With newer technologies, detailed app usage statistics can be used to approximate exposure to specific forms of content, such as social media or video programming [65•]. Given the shift toward mobile devices [3] and other smart technologies, device-based monitoring is an increasingly important alternative to older measures of exposure when studying the effects of media content on individuals with ADHD.

Digital Therapeutics—Beyond Counteracting Negative Effects

Amid concerns about the impact of SMT, a wave of FDA-regulated “digital therapeutics” has also emerged [93]. This new treatment category consists of apps and other software that incorporate evidence-based principles and might be prescribed to treat specific medical or psychiatric conditions following clinical trials. Their development rests on the assumption that SMT effects are not uniformly positive or negative but vary by content type and mode of interaction.

A trial of a digital therapeutic for ADHD, an app designed to improve attentional control and resistance to distractions, has demonstrated differential benefit on working memory and the Test of Variables of Attention (TOVA) among children with ADHD, including a high-severity group, compared to children without [94•]. This app, a game called Project: EVO, was based on an earlier app found to improve cognitive control in older adults [95], and it also appears to be effective in children with co-occurring ADHD and autism spectrum disorder [96]. Other digital therapeutics designed for ADHD include a “Decoder” game that improved visual attention in adult participants compared to a non-app-based control group [97], and a smartglasses intervention that improved ADHD symptoms in a small pilot study of children with autism spectrum disorder [98].

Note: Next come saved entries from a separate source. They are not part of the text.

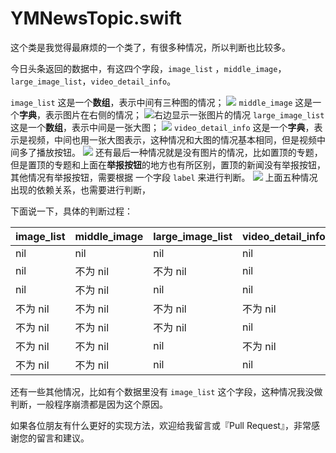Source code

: # YMNewsTopic.swift

这个类是我觉得最麻烦的一个类了，有很多种情况，所以判断也比较多。

今日头条返回的数据中，有这四个字段，`image_list` ，`middle_image`，`large_image_list`，`video_detail_info`。

`image_list` 这是一个**数组**，表示中间有三种图的情况；
![](http://obna9emby.bkt.clouddn.com/home-cell-3.png)
`middle_image` 这是一个**字典**，表示图片在右侧的情况；
![右边显示一张图片的情况](http://obna9emby.bkt.clouddn.com/home-cell-4.png)
`large_image_list` 这是一个**数组**，表示中间是一张大图；
![](http://obna9emby.bkt.clouddn.com/home-cell-2.png)
`video_detail_info` 这是一个**字典**，表示是视频，中间也用一张大图表示，这种情况和大图的情况基本相同，但是视频中间多了播放按钮。
![](http://obna9emby.bkt.clouddn.com/home-cell-5.png)
还有最后一种情况就是没有图片的情况，比如置顶的专题，但是置顶的专题和上面在**举报按钮**的地方也有所区别，置顶的新闻没有举报按钮，其他情况有举报按钮，需要根据 一个字段 `label` 来进行判断。
![](http://obna9emby.bkt.clouddn.com/home-cell-1.png)
上面五种情况出现的依赖关系，也需要进行判断，

下面说一下，具体的判断过程：

|image_list|middle_image|large_image_list|video_detail_info|
|----------|------------|----------------|-----------------|
|   nil    |    nil     |       nil      |       nil       |
|   nil    |   不为 nil  |    不为 nil    |       nil       |
|   nil    |   不为 nil  |      nil       |      nil       |
| 不为 nil  |   不为 nil  |    不为 nil     |    不为 nil     |
| 不为 nil  |   不为 nil  |    不为 nil     |       nil      |
| 不为 nil  |   不为 nil  |      nil       |    不为 nil     |
| 不为 nil  |   不为 nil  |      nil       |       nil      |

还有一些其他情况，比如有个数据里没有 `image_list` 这个字段，这种情况我没做判断，一般程序崩溃都是因为这个原因。

如果各位朋友有什么更好的实现方法，欢迎给我留言或『Pull Request』，非常感谢您的留言和建议。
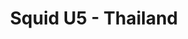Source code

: ---
title: Squid U5 - Thailand
price: $65.43
description: Fusce posuere felis sed lacus. Morbi sem mauris, laoreet ut, rhoncus aliquet, pulvinar sed, nisl. Nunc rhoncus dui vel sem.
image: https://dummyimage.com/100x250.png/ff4444/ffffff
---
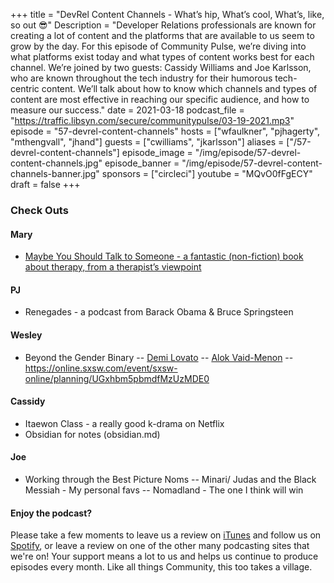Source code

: +++
title = "DevRel Content Channels - What’s hip, What’s cool, What’s, like, so out 😎"
Description = "Developer Relations professionals are known for creating a lot of content and the platforms that are available to us seem to grow by the day. For this episode of Community Pulse, we’re diving into what platforms exist today and what types of content works best for each channel. We’re joined by two guests: Cassidy Williams and Joe Karlsson, who are known throughout the tech industry for their humorous tech-centric content. We’ll talk about how to know which channels and types of content are most effective in reaching our specific audience, and how to measure our success."
date = 2021-03-18
podcast_file = "https://traffic.libsyn.com/secure/communitypulse/03-19-2021.mp3"
episode = "57-devrel-content-channels"
hosts = ["wfaulkner", "pjhagerty", "mthengvall", "jhand"]
guests = ["cwilliams", "jkarlsson"]
aliases = ["/57-devrel-content-channels"]
episode_image = "/img/episode/57-devrel-content-channels.jpg"
episode_banner = "/img/episode/57-devrel-content-channels-banner.jpg"
sponsors = ["circleci"]
youtube = "MQvO0fFgECY"
draft = false
+++

### Check Outs

#### Mary

- [Maybe You Should Talk to Someone - a fantastic (non-fiction) book about therapy, from a therapist’s viewpoint](https://lorigottlieb.com/books/maybe-you-should-talk-to-someone/)

#### PJ

- Renegades - a podcast from Barack Obama & Bruce Springsteen

#### Wesley

- Beyond the Gender Binary
-- [Demi Lovato](https://online.sxsw.com/event/sxsw-online/person/RXZlbnRQZW9wbGVfNjIxNjMwMQ%3D%3D)
-- [Alok Vaid-Menon](https://online.sxsw.com/event/sxsw-online/person/RXZlbnRQZW9wbGVfNjI4MTQ2MQ%3D%3D)
-- https://online.sxsw.com/event/sxsw-online/planning/UGxhbm5pbmdfMzUzMDE0

#### Cassidy

- Itaewon Class - a really good k-drama on Netflix
- Obsidian for notes (obsidian.md)

#### Joe

- Working through the Best Picture Noms
-- Minari/ Judas and the Black Messiah - My personal favs
-- Nomadland - The one I think will win

#### Enjoy the podcast?
Please take a few moments to leave us a review on [iTunes](https://itunes.apple.com/us/podcast/community-pulse/id1218368182?mt=2) and follow us on [Spotify](https://open.spotify.com/show/3I7g5WfMSgpWu38zZMjet?si=565TMb81SaWwrJYbAIeOxQ), or leave a review on one of the other many podcasting sites that we're on! Your support means a lot to us and helps us continue to produce episodes every month. Like all things Community, this too takes a village.
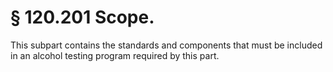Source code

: # § 120.201   Scope.

This subpart contains the standards and components that must be included in an alcohol testing program required by this part.




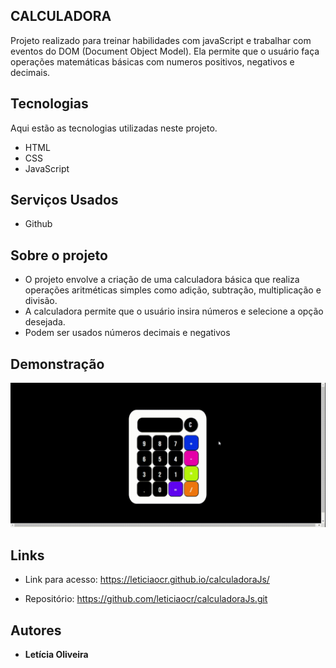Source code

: 
## CALCULADORA
Projeto realizado para treinar habilidades com javaScript e trabalhar com eventos do DOM (Document Object Model). Ela permite que o usuário faça operações matemáticas básicas com numeros positivos, negativos e decimais. 


## Tecnologias

Aqui estão as tecnologias utilizadas neste projeto.

* HTML
* CSS 
* JavaScript

## Serviços Usados

* Github


## Sobre o projeto

* O projeto envolve a criação de uma calculadora básica que realiza operações aritméticas simples como adição, subtração, multiplicação e divisão.
* A calculadora permite que o usuário insira números e selecione a opção desejada.
* Podem ser usados números decimais e negativos


## Demonstração 



![Tela da calculadora](https://github.com/leticiaocr/calculadoraJs/blob/main/assets/CalculadoraJs.gif)




## Links
  - Link para acesso: https://leticiaocr.github.io/calculadoraJs/
  
  - Repositório: https://github.com/leticiaocr/calculadoraJs.git
    

  ## Autores

  * **Letícia Oliveira** 

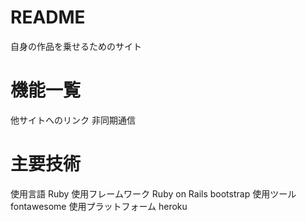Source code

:# README
自身の作品を乗せるためのサイト

# 機能一覧

他サイトへのリンク
非同期通信


# 主要技術

使用言語
Ruby
使用フレームワーク
Ruby on Rails
bootstrap
使用ツール
fontawesome
使用プラットフォーム
heroku
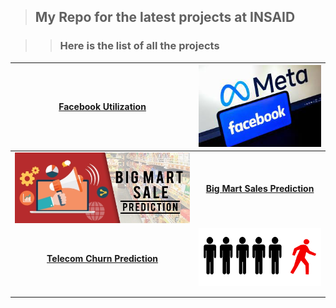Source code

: > ## My Repo for the latest projects at INSAID

>> ### Here is the list of all the projects

| [Facebook Utilization](https://github.com/sm24abr/Data_Repo/tree/main/FacebookUtilzn "Facebook Utilization")  | [![t1](https://raw.githubusercontent.com/sm24abr/Data_Repo/main/Images/FacebookUtil.jpg "t1")](https://raw.githubusercontent.com/sm24abr/Data_Repo/main/Images/FacebookUtil.jpg "t1")  |
| :------------: | :------------: |
|  [![t2](https://raw.githubusercontent.com/sm24abr/Data_Repo/main/Images/BigMartSales.png "t2")](https://raw.githubusercontent.com/sm24abr/Data_Repo/main/Images/BigMartSales.png "t2") | **[Big Mart Sales Prediction](https://github.com/sm24abr/Data_Repo/tree/main/BigMartSales "Big Mart Sales Prediction")**  |
|  **[Telecom Churn Prediction](https://github.com/sm24abr/Data_Repo/tree/main/TeleChurnPred "Telecom Churn Prediction")** | [![tc](https://github.com/sm24abr/Data_Repo/blob/main/Images/TeleChurn.png "tc")](https://github.com/sm24abr/Data_Repo/blob/main/Images/TeleChurn.png "tc")  |
|   |   |
|   |   |
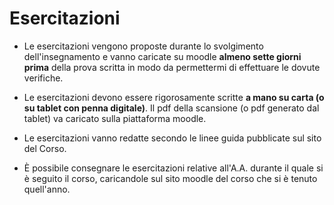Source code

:# Esercitazioni

- Le esercitazioni vengono proposte durante lo svolgimento dell'insegnamento e vanno caricate su moodle **almeno sette giorni prima** della prova scritta in modo da permettermi di effettuare le dovute verifiche.
  
- Le esercitazioni devono essere rigorosamente scritte **a mano su carta (o su tablet con penna digitale)**. Il pdf della scansione (o pdf generato dal tablet) va caricato sulla piattaforma moodle.

- Le esercitazioni vanno redatte secondo le linee guida pubblicate sul sito del Corso.

- È possibile consegnare le esercitazioni relative all'A.A. durante il quale si è seguito il corso, caricandole sul sito moodle del corso che si è tenuto quell'anno.
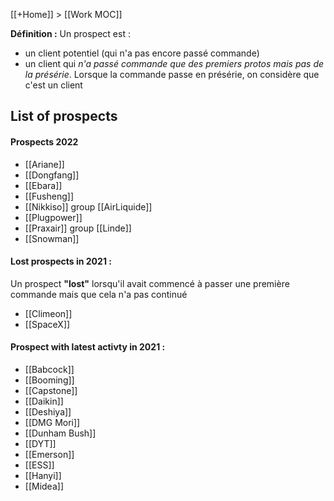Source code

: [[+Home]] > [[Work MOC]]

**Définition :**
Un prospect est :
- un client potentiel (qui n'a pas encore passé commande)
- un client qui *n'a passé commande que des premiers protos mais pas de la présérie*.
Lorsque la commande passe en présérie, on considère que c'est un client

## List of prospects

#### Prospects 2022
- [[Ariane]]
- [[Dongfang]]
- [[Ebara]]
- [[Fusheng]]
- [[Nikkiso]] group [[AirLiquide]]
- [[Plugpower]]
- [[Praxair]] group [[Linde]]
- [[Snowman]]

#### Lost prospects in 2021 :
Un prospect **"lost"** lorsqu'il avait commencé à passer une première commande mais que cela n'a pas continué
- [[Climeon]]
- [[SpaceX]]

#### Prospect with latest activty in 2021 :
- [[Babcock]]
- [[Booming]]
- [[Capstone]]
- [[Daikin]]
- [[Deshiya]]
- [[DMG Mori]]
- [[Dunham Bush]]
- [[DYT]]
- [[Emerson]]
- [[ESS]]
- [[Hanyi]]
- [[Midea]]
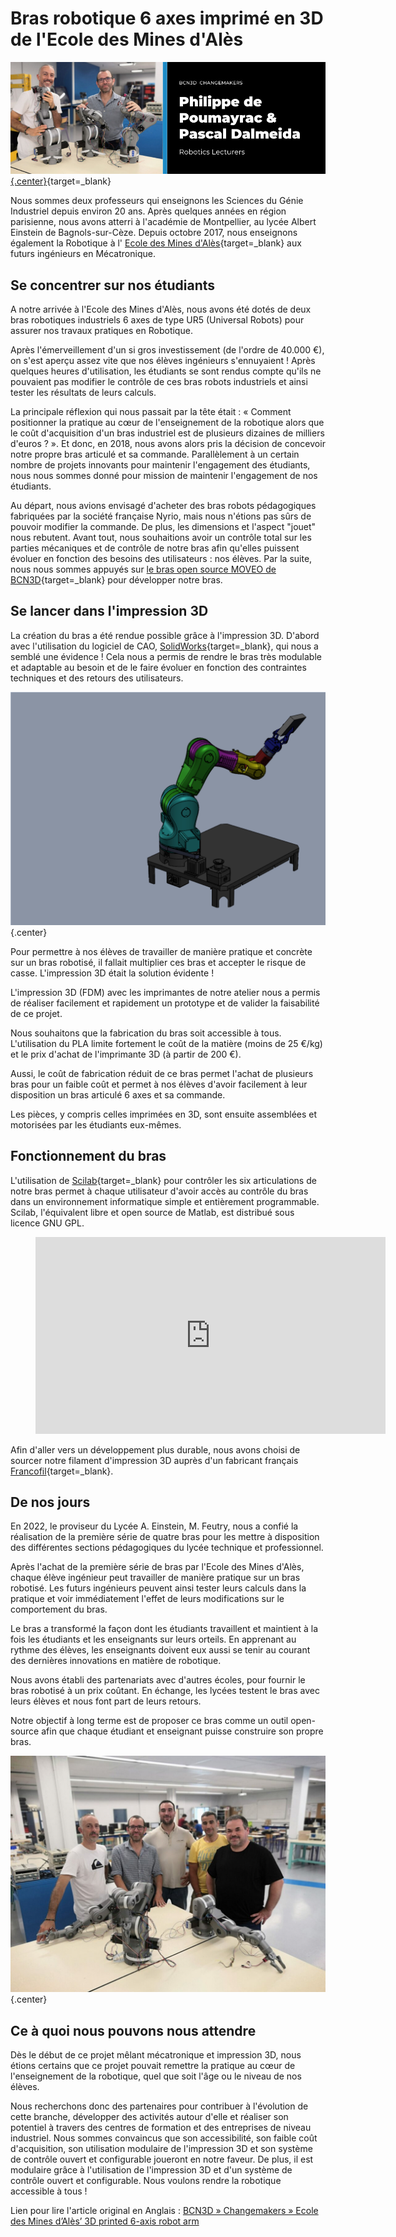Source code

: 
# Bras robotique 6 axes imprimé en 3D de l'Ecole des Mines d'Alès

[![Philippe & Pascal](./images/Changemakers-blog-post-image-11.jpg){.center}](https://www.bcn3d.com/ecole-des-mines-dales-3d-printed-6-axis-robot-arm/){target=_blank}

Nous sommes deux professeurs qui enseignons les Sciences du Génie Industriel depuis environ 20 ans. Après quelques années en région parisienne, nous avons atterri à l'académie de Montpellier, au lycée Albert Einstein de Bagnols-sur-Cèze. Depuis octobre 2017, nous enseignons également la Robotique à l' [Ecole des Mines d'Alès](https://www.imt-mines-ales.fr/){target=_blank} aux futurs ingénieurs en Mécatronique.

## Se concentrer sur nos étudiants
A notre arrivée à l'Ecole des Mines d'Alès, nous avons été dotés de deux bras robotiques industriels 6 axes de type UR5 (Universal Robots) pour assurer nos travaux pratiques en Robotique. 

Après l'émerveillement d'un si gros investissement (de l'ordre de 40.000 €), on s'est aperçu assez vite que nos élèves ingénieurs s'ennuyaient ! Après quelques heures d'utilisation, les étudiants se sont rendus compte qu'ils ne pouvaient pas modifier le contrôle de ces bras robots industriels et ainsi tester les résultats de leurs calculs.

La principale réflexion qui nous passait par la tête était : « Comment positionner la pratique au cœur de l'enseignement de la robotique alors que le coût d'acquisition d'un bras industriel est de plusieurs dizaines de milliers d'euros ? ». Et donc, en 2018, nous avons alors pris la décision de concevoir notre propre bras articulé et sa commande. Parallèlement à un certain nombre de projets innovants pour maintenir l'engagement des étudiants, nous nous sommes donné pour mission de maintenir l'engagement de nos étudiants. 

Au départ, nous avions envisagé d'acheter des bras robots pédagogiques fabriquées par la société française Nyrio, mais nous n'étions pas sûrs de pouvoir modifier la commande. De plus, les dimensions et l'aspect "jouet" nous rebutent. Avant tout, nous souhaitions avoir un contrôle total sur les parties mécaniques et de contrôle de notre bras afin qu'elles puissent évoluer en fonction des besoins des utilisateurs : nos élèves. Par la suite, nous nous sommes appuyés sur [le bras open source MOVEO de BCN3D](https://www.bcn3d.com/bcn3d-moveo-the-future-of-learning-robotic-arm/){target=_blank}  pour développer notre bras.

## Se lancer dans l'impression 3D
La création du bras a été rendue possible grâce à l'impression 3D. D'abord avec l'utilisation du logiciel de CAO, [SolidWorks](https://www.solidworks.com/){target=_blank}, qui nous a semblé une évidence ! Cela nous a permis de rendre le bras très modulable et adaptable au besoin et de le faire évoluer en fonction des contraintes techniques et des retours des utilisateurs.

![capture_maquette_bras_6_axes.png](./images/capture_maquette_bras_6_axes.png){.center}

Pour permettre à nos élèves de travailler de manière pratique et concrète sur un bras robotisé, il fallait multiplier ces bras et accepter le risque de casse. L'impression 3D était la solution évidente !

L'impression 3D (FDM) avec les imprimantes de notre atelier nous a permis de réaliser facilement et rapidement un prototype et de valider la faisabilité de ce projet. 

Nous souhaitons que la fabrication du bras soit accessible à tous. L'utilisation du PLA limite fortement le coût de la matière (moins de 25 €/kg) et le prix d'achat de l'imprimante 3D (à partir de 200 €).

Aussi, le coût de fabrication réduit de ce bras permet l'achat de plusieurs bras pour un faible coût et permet à nos élèves d'avoir facilement à leur disposition un bras articulé 6 axes et sa commande.

Les pièces, y compris celles imprimées en 3D, sont ensuite assemblées et motorisées par les étudiants eux-mêmes.

## Fonctionnement du bras
L'utilisation de [Scilab](https://www.scilab.org/){target=_blank} pour contrôler les six articulations de notre bras permet à chaque utilisateur d'avoir accès au contrôle du bras dans un environnement informatique simple et entièrement programmable. Scilab, l'équivalent libre et open source de Matlab, est distribué sous licence GNU GPL.

<figure>
<iframe width="560" height="315" src="https://www.youtube-nocookie.com/embed/0IuvasmCI30" title="YouTube video player" frameborder="0" allow="accelerometer; autoplay; clipboard-write; encrypted-media; gyroscope; picture-in-picture" allowfullscreen></iframe>
</figure>

Afin d'aller vers un développement plus durable, nous avons choisi de sourcer notre filament d'impression 3D auprès d'un fabricant français [Francofil](https://francofil.fr/){target=_blank}.

## De nos jours
En 2022, le proviseur du Lycée A. Einstein, M. Feutry, nous a confié la réalisation de la première série de quatre bras pour les mettre à disposition des différentes sections pédagogiques du lycée technique et professionnel.

Après l'achat de la première série de bras par l'Ecole des Mines d'Alès, chaque élève ingénieur peut travailler de manière pratique sur un bras robotisé. Les futurs ingénieurs peuvent ainsi tester leurs calculs dans la pratique et voir immédiatement l'effet de leurs modifications sur le comportement du bras.

Le bras a transformé la façon dont les étudiants travaillent et maintient à la fois les étudiants et les enseignants sur leurs orteils. En apprenant au rythme des élèves, les enseignants doivent eux aussi se tenir au courant des dernières innovations en matière de robotique. 

Nous avons établi des partenariats avec d'autres écoles, pour fournir le bras robotisé à un prix coûtant. En échange, les lycées testent le bras avec leurs élèves et nous font part de leurs retours.

Notre objectif à long terme est de proposer ce bras comme un outil open-source afin que chaque étudiant et enseignant puisse construire son propre bras.  

![Philippe & Pascal](./images/IMG_20220622_113618-1024x768.jpg){.center}

## Ce à quoi nous pouvons nous attendre
Dès le début de ce projet mêlant mécatronique et impression 3D, nous étions certains que ce projet pouvait remettre la pratique au cœur de l'enseignement de la robotique, quel que soit l'âge ou le niveau de nos élèves. 

Nous recherchons donc des partenaires pour contribuer à l'évolution de cette branche, développer des activités autour d'elle et réaliser son potentiel à travers des centres de formation et des entreprises de niveau industriel. Nous sommes convaincus que son accessibilité, son faible coût d'acquisition, son utilisation modulaire de l'impression 3D et son système de contrôle ouvert et configurable joueront en notre faveur. De plus, il est modulaire grâce à l'utilisation de l'impression 3D et d'un système de contrôle ouvert et configurable. Nous voulons rendre la robotique accessible à tous !

Lien pour lire l'article original en Anglais : [BCN3D » Changemakers » Ecole des Mines d’Alès’ 3D printed 6-axis robot arm](https://www.bcn3d.com/ecole-des-mines-dales-3d-printed-6-axis-robot-arm/)

<!-- Ceci est la future page d'accueil du site présentant le projet de développement d'un bras articulé 6 axes imprimé en 3D et de sa commande...

Ce site est généré automatiquement par GitHub Action avec le framework MkDocs et le thème Material. -->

These results, while promising, should be interpreted with a degree of caution. A recent meta-analysis found that video game training has negligible effect on cognition in the general population, and studies have repeatedly demonstrated that learned cognitive skills tend to generalize poorly between domains [99]. Consistent with these general principles, Project: EVO was found to improve performance only in children with ADHD, and not control children with no psychiatric diagnoses [94•]. Continued study is needed to determine whether novel digital therapeutics can complement other device-based interventions to shift the net effects of SMT from negative to positive.

Conclusions

We have proposed a novel paradigm for conceptualizing and studying the effects of SMT despite varied, shifting usage patterns. Our review identified five distinct dimensions of SMT use whose effects might be isolated, for instance by leveraging SMT itself as a study platform. There is evidence that the ADHD phenotype may be unusually sensitive to each of these dimensions, but further study is needed to directly investigate potential effects and motivate interventions. Although some forms of SMT use appear to be hazardous, the emergence of effective digital therapeutics for ADHD implies that others are likely to be beneficial.